PROMPT: Hunt through the entries for the word "smallest" and copy each line in which it appears.

DATA EXTRACT:
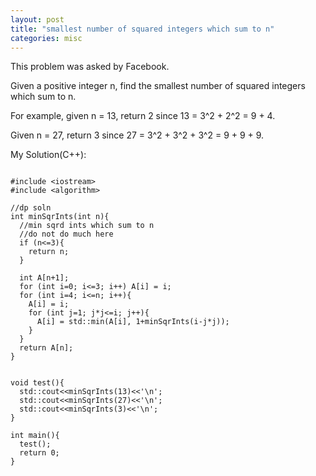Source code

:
 ```yaml
---
layout: post
title: "smallest number of squared integers which sum to n"
categories: misc
---
```


This problem was asked by Facebook.

Given a positive integer n, find the smallest number of squared integers which sum to n.

For example, given n = 13, return 2 since 13 = 3^2 + 2^2 = 9 + 4.

Given n = 27, return 3 since 27 = 3^2 + 3^2 + 3^2 = 9 + 9 + 9.


My Solution(C++):
```

#include <iostream>
#include <algorithm>

//dp soln
int minSqrInts(int n){
  //min sqrd ints which sum to n
  //do not do much here
  if (n<=3){
    return n;
  }

  int A[n+1];
  for (int i=0; i<=3; i++) A[i] = i;
  for (int i=4; i<=n; i++){
    A[i] = i;
    for (int j=1; j*j<=i; j++){
      A[i] = std::min(A[i], 1+minSqrInts(i-j*j));
    }
  }
  return A[n];
}


void test(){
  std::cout<<minSqrInts(13)<<'\n';
  std::cout<<minSqrInts(27)<<'\n';
  std::cout<<minSqrInts(3)<<'\n';
}

int main(){
  test();
  return 0;
}
```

ANSWER SECTION:
title: "smallest number of squared integers which sum to n"
Given a positive integer n, find the smallest number of squared integers which sum to n.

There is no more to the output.